For more than a century, Jews and non-Jews alike have tried to define the relatedness of contemporary Jewish people, the article states.
“Previous genetic studies of blood group and serum markers suggested that Jewish groups had Middle Eastern origin with greater genetic similarity between paired Jewish populations. However, these and successor studies of monoallelic Y chromosomal and mitochondrial genetic markers did not resolve the issues of within- and between-group Jewish genetic identity.”
The new research, however, showed “distinctive Jewish population clusters – each with shared Middle Eastern ancestry, proximity to contemporary Middle Eastern populations and variable degrees of European and North African admixture.”
Thus, this study demonstrates that European/Syrian and Middle Eastern Jews represent “a series of geographical isolates or clusters woven together by shared identity-by-descent (IBD) genetic threads.”
It also disproved claims of large-scale genetic contributions of Central and Eastern European and Slavic populations to the formation of Ashkenazi Jewry.
“This study provides new genomic information that can benefit not only those of Jewish ancestry, but the population at large,” said Burns, the executive dean and a pathologist at Einstein.
“The study supports the idea of a Jewish people linked by a shared genetic history,” added Ostrer. “Yet the admixture with [non-Jewish] European people explains why so many European and Syrian Jews have blue eyes and blond hair.”
Asked to comment, Prof.
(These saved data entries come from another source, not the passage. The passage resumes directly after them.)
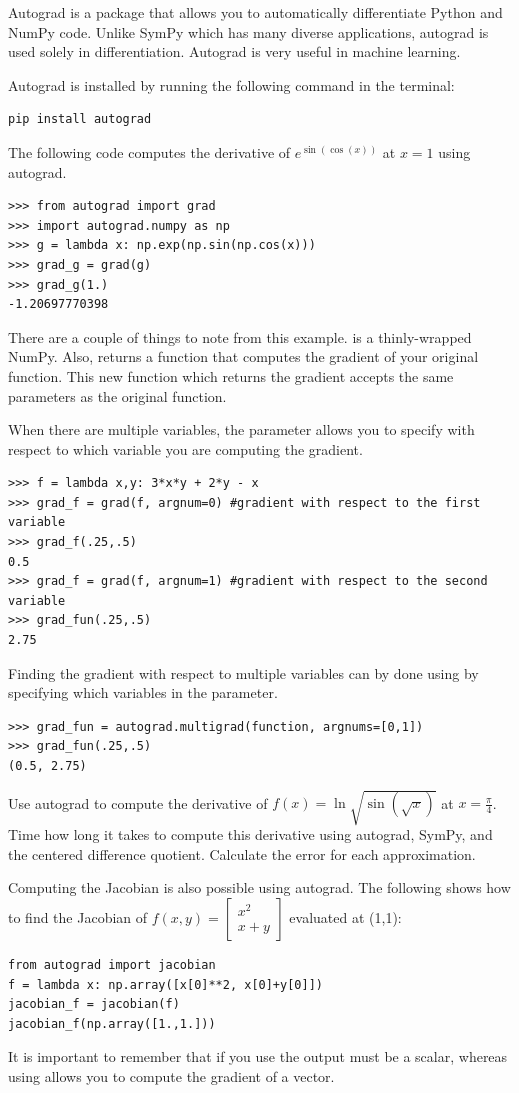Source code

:Autograd is a package that allows you to automatically differentiate Python and NumPy code.
Unlike SymPy which has many diverse applications, autograd is used  solely in differentiation.
Autograd is very useful in machine learning.

Autograd is installed by running the following command in the terminal:
\begin{lstlisting}
pip install autograd
\end{lstlisting}
The following code computes the derivative of $e^{\sin\left(\cos\left(x\right)\right)}$ at $x=1$ using autograd.
\begin{lstlisting}
>>> from autograd import grad
>>> import autograd.numpy as np
>>> g = lambda x: np.exp(np.sin(np.cos(x)))
>>> grad_g = grad(g)
>>> grad_g(1.)
-1.20697770398
\end{lstlisting}
There are a couple of things to note from this example.   is a thinly-wrapped NumPy.  Also,  returns a function that computes the gradient of your original function.  This new function which returns the gradient accepts the same parameters as the original function.

When there are multiple variables, the parameter  allows you to specify with respect to which variable you are computing the gradient.
\begin{lstlisting}
>>> f = lambda x,y: 3*x*y + 2*y - x
>>> grad_f = grad(f, argnum=0) #gradient with respect to the first variable
>>> grad_f(.25,.5)
0.5
>>> grad_f = grad(f, argnum=1) #gradient with respect to the second variable
>>> grad_fun(.25,.5)
2.75
\end{lstlisting}
Finding the gradient with respect to multiple variables can by done using  by specifying which variables in the  parameter.
\begin{lstlisting}
>>> grad_fun = autograd.multigrad(function, argnums=[0,1])
>>> grad_fun(.25,.5)
(0.5, 2.75)
\end{lstlisting}

\begin{problem}
Use autograd to compute the derivative of $f(x) = \ln \sqrt{ \sin (\sqrt {x}) }$ at $x=\frac{\pi}{4}$.
Time how long it takes to compute this derivative using autograd, SymPy, and the centered difference quotient.
Calculate the error for each approximation.
\end{problem}

Computing the Jacobian is also possible using autograd.  The following shows how to find the Jacobian of $f(x,y) = \left[\begin{array}{c} x^2 \\ x+y \end{array}\right]$ evaluated at (1,1):
\begin{lstlisting}
from autograd import jacobian
f = lambda x: np.array([x[0]**2, x[0]+y[0]])
jacobian_f = jacobian(f)
jacobian_f(np.array([1.,1.]))
\end{lstlisting}
It is important to remember that if you use  the output must be a scalar, whereas using  allows you to compute the gradient of a vector.


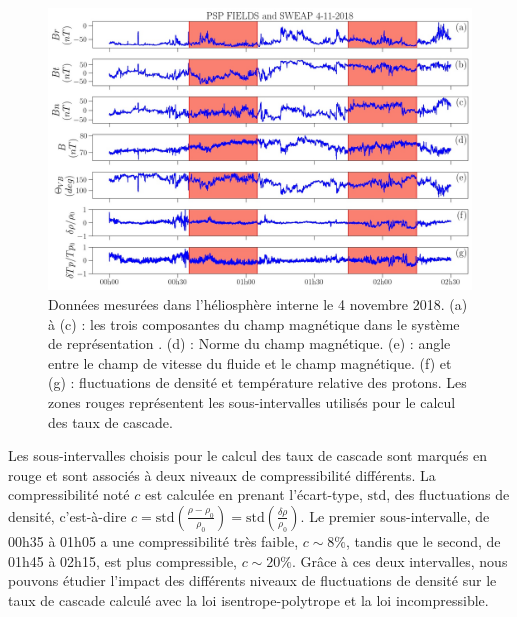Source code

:  \begin{figure}[!ht]
 \centering
 \includegraphics[width=\linewidth,trim=0cm 0cm 0cm 0cm, clip=false]{./Mainmatter/Part_1/images/Fig_04112018H_00_panel}
 \cprotect\caption{Données  mesurées dans l'héliosphère interne le 4 novembre 2018. (a) à (c) : les trois composantes du champ magnétique dans le système de représentation . (d) : Norme du champ magnétique. (e) : angle entre le champ de vitesse du fluide et le champ magnétique. (f) et (g) : fluctuations de densité et température relative des protons. Les zones rouges représentent les sous-intervalles utilisés pour le calcul des taux de cascade.}
 \label{fig:data_PSP}
 \end{figure}

Les sous-intervalles choisis pour le calcul des taux de cascade sont marqués en rouge et sont associés à deux niveaux de compressibilité différents. La compressibilité noté $c$ est calculée en prenant l'écart-type, $\text{std}$, des fluctuations de densité, c'est-à-dire $c = \text{std}(\frac{\rho - \rho_0}{\rho_0}) = \text{std}(\frac{\delta \rho}{\rho_0})$. Le premier sous-intervalle, de 00h35 à 01h05 a une compressibilité très faible, $c \sim 8\%$, tandis que le second, de 01h45 à 02h15, est plus compressible, $c \sim 20\%$. Grâce à ces deux intervalles, nous pouvons étudier l'impact des différents niveaux de fluctuations de densité sur le taux de cascade calculé avec la loi isentrope-polytrope et la loi incompressible.


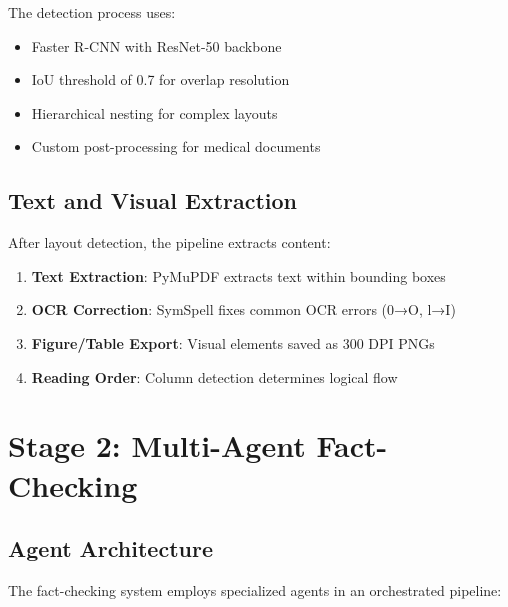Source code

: \documentclass[11pt]{article}
\begin{document}
The detection process uses:
\begin{itemize}[leftmargin=*,topsep=0pt,itemsep=0pt]
\item Faster R-CNN with ResNet-50 backbone
\item IoU threshold of 0.7 for overlap resolution
\item Hierarchical nesting for complex layouts
\item Custom post-processing for medical documents
\end{itemize}

\subsection{Text and Visual Extraction}

After layout detection, the pipeline extracts content:

\begin{enumerate}[leftmargin=*,topsep=0pt,itemsep=0pt]
\item \textbf{Text Extraction}: PyMuPDF extracts text within bounding boxes
\item \textbf{OCR Correction}: SymSpell fixes common OCR errors (0→O, l→I)
\item \textbf{Figure/Table Export}: Visual elements saved as 300 DPI PNGs
\item \textbf{Reading Order}: Column detection determines logical flow
\end{enumerate}

\section{Stage 2: Multi-Agent Fact-Checking}

\subsection{Agent Architecture}

The fact-checking system employs specialized agents in an orchestrated pipeline:
\end{document}
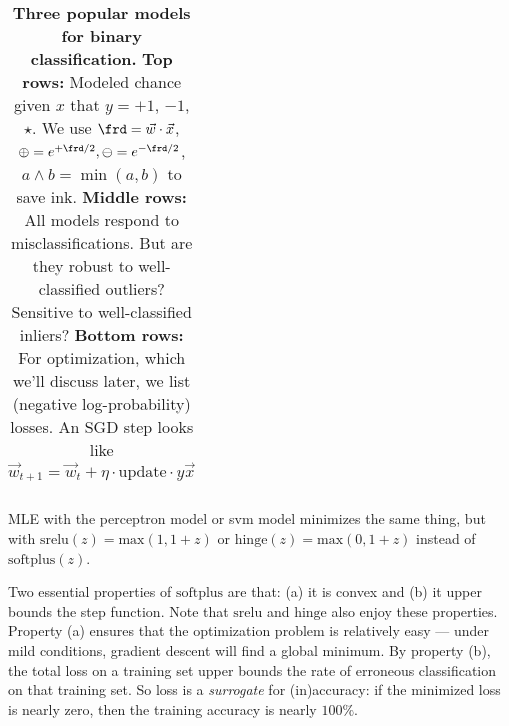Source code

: \begin{table}
\begin{tabular}{RCCCC}
    \end{tabular}
    \caption{%
      \textbf{Three popular models for binary classification.}
      \textbf{Top rows:} Modeled chance given $x$ that $y=+1$, $-1$,
      $\star$.  We use $\frd = \vec w\cdot \vec x$,
      $\oplus=e^{+\frd/2}, \ominus = e^{-\frd/2}$,
      $a\wedge b = \min(a,b)$ to save ink.
      \textbf{Middle rows:} All models respond to misclassifications.
      But are they robust
      to well-classified outliers?
      Sensitive to well-classified inliers?
      \textbf{Bottom rows:} For optimization, which we'll
      discuss later, we list (negative log-probability) losses.
      An SGD step looks like
      $$
        \vec w_{t+1} = \vec w_t + \eta \cdot \text{update} \cdot y \vec x
      $$
    }
    \vspace{+0.3cm}
  \end{table}

  MLE with the perceptron model or svm model minimizes
  the same thing, but with
  $\text{srelu}(z) = \text{max}(1,1+z)$ or
  $\text{hinge}(z) = \text{max}(0,1+z)$
  instead of $\text{softplus}(z)$.

  Two essential properties of $\text{softplus}$ are that:
  (a) it is convex
  and
  (b) it upper bounds the step function.
  Note that $\text{srelu}$ and $\text{hinge}$ also enjoy
  these properties.  Property (a) ensures that the optimization problem
  is relatively easy --- under mild conditions, gradient descent will
  find a global minimum.  By property (b), the total loss
  on a training set upper bounds the rate of erroneous classification on
  that training set.  So loss is a \emph{surrogate} for (in)accuracy: if
  the minimized loss is nearly zero, then the training accuracy is nearly
  $100\%$.

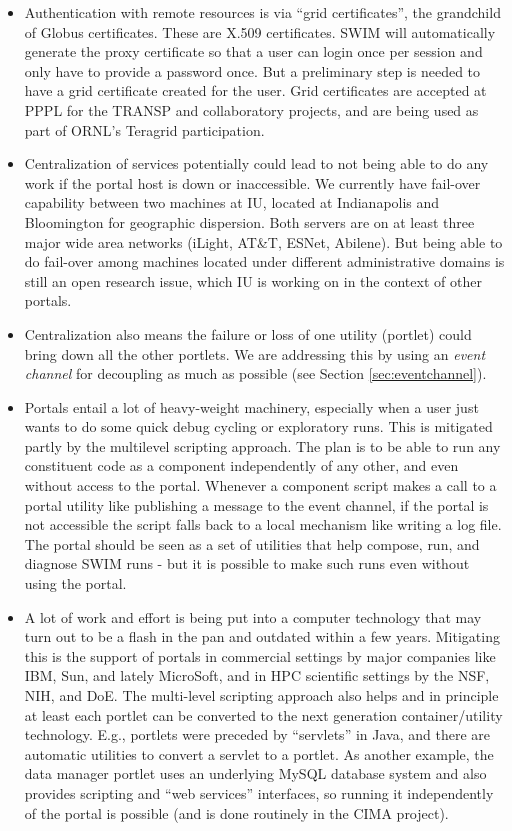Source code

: \begin{itemize}
  \item Authentication with remote resources is via ``grid certificates'', the
  grandchild of Globus certificates. These are X.509 certificates. SWIM will
  automatically generate the proxy certificate so that a user can login once
  per session and only have to provide a password once. But a preliminary step
  is needed to have a grid certificate created for the user.  Grid certificates
  are accepted at PPPL for the TRANSP and collaboratory projects, and are being
  used as part of ORNL's Teragrid participation.
  \item Centralization of services potentially could lead to not being able to
  do any work if the portal host is down or inaccessible. We currently have 
  fail-over capability between two machines at IU, located at Indianapolis and
  Bloomington for geographic dispersion. Both servers are on at least three
  major wide area networks (iLight, AT\&T, ESNet, Abilene). But being able to
  do fail-over among machines located under different administrative domains
  is still an open research issue, which IU is working on in the context of
  other portals. 
  \item Centralization also means the failure or loss of one utility (portlet)
    could bring down all the other portlets. We are addressing this by using
    an {\em event channel} for decoupling as much as possible (see Section
            \ref{sec:eventchannel}).
  \item Portals entail a lot of heavy-weight machinery, especially when a user
  just wants to do some
  quick debug cycling or exploratory runs. This is  mitigated partly by the
  multilevel scripting approach. The plan is to be able to run any constituent
  code as a component independently of any other, and even without access to the
  portal. Whenever a component script makes a call to a portal utility like 
  publishing a message to the event channel, if the portal is not accessible
  the script falls back to a local mechanism like writing a log file.
  The portal should be seen as a set of utilities that help compose, run,
  and diagnose SWIM runs - but it is possible to make such runs even without
  using the portal.
  \item A lot of work and effort is being put into a computer technology that
  may turn out to be a flash in the pan and outdated within a few years.
  Mitigating this is the support of portals in commercial settings by major
  companies like IBM, Sun, and lately MicroSoft, and in HPC scientific settings
  by the NSF, NIH, and DoE. The multi-level scripting approach also helps and in
  principle at least each portlet can be converted to the next generation
  container/utility technology. E.g., portlets were preceded by ``servlets'' in Java,
  and there are automatic utilities to convert a servlet to a portlet. 
  As another example,
  the data manager portlet uses an underlying MySQL database system and also
  provides scripting and ``web services'' interfaces, so running it independently
  of the portal is possible (and is done routinely in the CIMA project).
\end{itemize}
Karl Skorecki – director of medical and research development at Rambam Medical Center in Haifa and director of nephrology and molecular medicine at the Technion’s Rappaport Medical School – stated that he was “familiar with this excellent study.”
Skorecki made headlines around the world with his landmark 1997 discovery that the majority of kohanim (Jews of the priestly tribe) were descended from a single common male ancestor, and has conducted extensive research in Jewish genetics.
“I have had discussions with Dr. Atzmon, who visits Israel often and whom I know well. He will be visiting our faculty of medicine and give a lecture on June 9.”
“The goal of the study was to determine a genomic baseline,” said lead author Atzmon. “With this established, we’ll be able to more easily identify genes associated with complex disorders like diabetes that are determined by multiple variants across the genome. Armed with this information, we will be better positioned to treat patients.”
“Admixture with surrounding populations had an early role in shaping world Jewry, but, during the past 2,000 years, may have been limited by religious law as Judaism evolved from a proselytizing to an inward-looking religion,” the team wrote.
The study was supported by the Lewis and Rachel Rudin Foundation, the Iranian-American Jewish Foundation, the United States-Israel Binational Science Foundation and private donors.